Top of Records
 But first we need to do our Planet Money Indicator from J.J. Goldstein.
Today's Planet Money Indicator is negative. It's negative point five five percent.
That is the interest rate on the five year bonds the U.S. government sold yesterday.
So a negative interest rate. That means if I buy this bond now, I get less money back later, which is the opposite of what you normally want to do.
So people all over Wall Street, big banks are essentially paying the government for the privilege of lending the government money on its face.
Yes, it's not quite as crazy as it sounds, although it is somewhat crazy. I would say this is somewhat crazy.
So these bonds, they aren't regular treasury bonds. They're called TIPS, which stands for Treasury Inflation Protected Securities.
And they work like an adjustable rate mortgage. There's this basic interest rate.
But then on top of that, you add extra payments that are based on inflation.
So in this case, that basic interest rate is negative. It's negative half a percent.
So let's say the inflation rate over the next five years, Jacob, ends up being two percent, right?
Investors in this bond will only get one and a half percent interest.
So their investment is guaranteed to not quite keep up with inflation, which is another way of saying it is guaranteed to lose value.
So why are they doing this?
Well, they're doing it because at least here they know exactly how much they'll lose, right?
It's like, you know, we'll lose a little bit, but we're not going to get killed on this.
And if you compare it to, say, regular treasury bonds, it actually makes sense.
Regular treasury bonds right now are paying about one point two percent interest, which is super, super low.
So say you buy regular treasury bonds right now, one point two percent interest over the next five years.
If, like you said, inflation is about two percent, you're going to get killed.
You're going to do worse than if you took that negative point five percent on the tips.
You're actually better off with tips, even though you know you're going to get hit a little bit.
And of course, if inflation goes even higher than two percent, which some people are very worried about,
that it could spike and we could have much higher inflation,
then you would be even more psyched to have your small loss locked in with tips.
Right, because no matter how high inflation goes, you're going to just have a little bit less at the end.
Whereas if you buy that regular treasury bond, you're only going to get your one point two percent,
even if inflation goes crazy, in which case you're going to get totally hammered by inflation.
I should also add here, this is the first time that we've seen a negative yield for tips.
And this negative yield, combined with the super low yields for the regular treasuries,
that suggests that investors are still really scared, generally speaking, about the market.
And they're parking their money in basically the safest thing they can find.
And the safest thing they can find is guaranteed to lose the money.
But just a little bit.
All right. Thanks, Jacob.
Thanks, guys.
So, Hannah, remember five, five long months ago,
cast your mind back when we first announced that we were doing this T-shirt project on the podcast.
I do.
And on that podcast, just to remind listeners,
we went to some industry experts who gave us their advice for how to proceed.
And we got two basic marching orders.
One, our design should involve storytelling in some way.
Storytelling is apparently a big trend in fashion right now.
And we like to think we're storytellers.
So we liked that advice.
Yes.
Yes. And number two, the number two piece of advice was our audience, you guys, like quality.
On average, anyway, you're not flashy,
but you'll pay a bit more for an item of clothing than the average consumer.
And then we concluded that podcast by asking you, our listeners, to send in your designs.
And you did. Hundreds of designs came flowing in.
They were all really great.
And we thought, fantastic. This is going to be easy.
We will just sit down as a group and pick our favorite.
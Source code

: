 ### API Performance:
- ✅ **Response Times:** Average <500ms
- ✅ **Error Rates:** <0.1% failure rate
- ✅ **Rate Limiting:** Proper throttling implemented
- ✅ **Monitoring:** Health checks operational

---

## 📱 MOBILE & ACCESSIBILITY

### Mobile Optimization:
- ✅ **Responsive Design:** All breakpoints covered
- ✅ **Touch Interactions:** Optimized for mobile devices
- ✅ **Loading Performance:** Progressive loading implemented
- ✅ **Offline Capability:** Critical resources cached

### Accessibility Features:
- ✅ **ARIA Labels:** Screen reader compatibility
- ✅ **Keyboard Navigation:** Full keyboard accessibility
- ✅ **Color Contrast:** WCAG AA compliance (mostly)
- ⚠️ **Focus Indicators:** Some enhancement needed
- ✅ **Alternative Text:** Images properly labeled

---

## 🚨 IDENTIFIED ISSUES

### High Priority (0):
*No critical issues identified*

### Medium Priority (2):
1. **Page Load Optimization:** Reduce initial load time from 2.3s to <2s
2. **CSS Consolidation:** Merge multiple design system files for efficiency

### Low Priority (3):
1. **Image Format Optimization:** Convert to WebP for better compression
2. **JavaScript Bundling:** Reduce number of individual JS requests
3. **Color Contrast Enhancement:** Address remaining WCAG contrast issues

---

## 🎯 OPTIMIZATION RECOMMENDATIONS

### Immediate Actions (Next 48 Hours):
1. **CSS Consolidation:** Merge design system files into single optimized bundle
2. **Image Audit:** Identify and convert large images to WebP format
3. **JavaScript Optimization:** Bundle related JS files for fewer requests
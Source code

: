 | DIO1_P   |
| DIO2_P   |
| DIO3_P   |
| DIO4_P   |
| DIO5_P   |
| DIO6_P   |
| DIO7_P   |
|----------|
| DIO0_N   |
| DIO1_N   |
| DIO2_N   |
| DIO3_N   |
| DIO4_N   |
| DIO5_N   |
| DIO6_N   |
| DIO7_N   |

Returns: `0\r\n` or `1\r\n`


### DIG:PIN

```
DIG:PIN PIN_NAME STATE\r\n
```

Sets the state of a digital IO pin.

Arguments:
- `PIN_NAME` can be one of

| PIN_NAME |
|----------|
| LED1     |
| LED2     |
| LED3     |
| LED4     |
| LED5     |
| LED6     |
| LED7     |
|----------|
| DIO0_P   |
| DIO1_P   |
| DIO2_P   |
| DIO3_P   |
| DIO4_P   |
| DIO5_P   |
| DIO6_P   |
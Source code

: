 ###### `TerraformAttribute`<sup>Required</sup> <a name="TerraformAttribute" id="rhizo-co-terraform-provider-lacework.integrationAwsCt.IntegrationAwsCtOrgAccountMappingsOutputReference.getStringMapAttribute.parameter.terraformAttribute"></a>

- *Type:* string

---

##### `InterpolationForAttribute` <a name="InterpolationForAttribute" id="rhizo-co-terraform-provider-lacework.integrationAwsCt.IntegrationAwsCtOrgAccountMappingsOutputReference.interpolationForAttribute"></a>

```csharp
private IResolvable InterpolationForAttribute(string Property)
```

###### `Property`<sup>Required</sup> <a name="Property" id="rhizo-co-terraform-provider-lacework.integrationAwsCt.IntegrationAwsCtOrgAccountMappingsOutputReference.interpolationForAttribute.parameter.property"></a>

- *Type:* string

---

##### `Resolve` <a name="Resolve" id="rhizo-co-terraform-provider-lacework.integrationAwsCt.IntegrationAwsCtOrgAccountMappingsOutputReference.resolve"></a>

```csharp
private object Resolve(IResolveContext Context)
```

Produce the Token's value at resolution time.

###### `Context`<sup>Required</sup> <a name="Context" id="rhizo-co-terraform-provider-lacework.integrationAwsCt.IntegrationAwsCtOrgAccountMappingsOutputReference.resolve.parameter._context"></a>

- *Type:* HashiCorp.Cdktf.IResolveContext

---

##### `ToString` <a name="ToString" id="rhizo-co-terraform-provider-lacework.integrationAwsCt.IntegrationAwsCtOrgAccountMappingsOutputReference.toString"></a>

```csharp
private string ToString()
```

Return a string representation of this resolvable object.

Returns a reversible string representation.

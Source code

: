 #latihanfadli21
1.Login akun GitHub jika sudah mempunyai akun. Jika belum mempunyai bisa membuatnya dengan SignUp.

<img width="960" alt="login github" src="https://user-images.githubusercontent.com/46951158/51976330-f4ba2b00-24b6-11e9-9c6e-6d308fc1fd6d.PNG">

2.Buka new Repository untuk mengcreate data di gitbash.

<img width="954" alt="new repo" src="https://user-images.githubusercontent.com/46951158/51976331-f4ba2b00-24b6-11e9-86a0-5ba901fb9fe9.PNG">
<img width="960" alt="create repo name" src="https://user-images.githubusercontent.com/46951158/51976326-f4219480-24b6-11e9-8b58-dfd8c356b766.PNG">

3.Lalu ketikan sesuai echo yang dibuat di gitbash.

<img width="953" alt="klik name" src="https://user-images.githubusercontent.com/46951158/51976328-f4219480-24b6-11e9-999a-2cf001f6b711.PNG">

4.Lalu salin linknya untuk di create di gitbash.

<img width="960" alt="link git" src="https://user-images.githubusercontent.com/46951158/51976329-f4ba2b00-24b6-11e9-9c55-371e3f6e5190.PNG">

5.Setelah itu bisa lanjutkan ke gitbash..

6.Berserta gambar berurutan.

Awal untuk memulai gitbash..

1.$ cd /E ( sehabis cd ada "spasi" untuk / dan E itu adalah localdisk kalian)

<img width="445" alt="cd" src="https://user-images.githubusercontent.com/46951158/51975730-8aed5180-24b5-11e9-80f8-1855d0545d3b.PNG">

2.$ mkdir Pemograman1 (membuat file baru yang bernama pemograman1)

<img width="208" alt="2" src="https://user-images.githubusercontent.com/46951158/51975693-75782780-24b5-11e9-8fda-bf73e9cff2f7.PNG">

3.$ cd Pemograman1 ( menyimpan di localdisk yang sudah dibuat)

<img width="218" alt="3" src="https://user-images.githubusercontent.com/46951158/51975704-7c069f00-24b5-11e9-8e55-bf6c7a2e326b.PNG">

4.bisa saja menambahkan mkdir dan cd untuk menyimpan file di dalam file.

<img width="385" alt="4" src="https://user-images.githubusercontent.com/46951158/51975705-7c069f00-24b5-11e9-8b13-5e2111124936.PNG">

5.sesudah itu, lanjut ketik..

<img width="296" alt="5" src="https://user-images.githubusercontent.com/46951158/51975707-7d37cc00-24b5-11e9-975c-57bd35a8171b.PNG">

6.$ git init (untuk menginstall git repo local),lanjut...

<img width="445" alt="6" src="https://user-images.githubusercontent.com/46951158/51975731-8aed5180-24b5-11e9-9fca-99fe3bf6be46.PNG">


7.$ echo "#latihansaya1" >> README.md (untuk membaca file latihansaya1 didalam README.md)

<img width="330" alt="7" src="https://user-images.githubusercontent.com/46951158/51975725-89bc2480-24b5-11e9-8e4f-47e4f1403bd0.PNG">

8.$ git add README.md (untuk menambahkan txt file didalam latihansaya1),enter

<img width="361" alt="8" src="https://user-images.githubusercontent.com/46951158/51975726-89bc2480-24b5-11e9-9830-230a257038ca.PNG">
Bottom of Records
Instructions to follow:
When the string "echo" occurs in a line of the material, that line belongs in the answer.

Result below:
3.Lalu ketikan sesuai echo yang dibuat di gitbash.
7.$ echo "#latihansaya1" >> README.md (untuk membaca file latihansaya1 didalam README.md)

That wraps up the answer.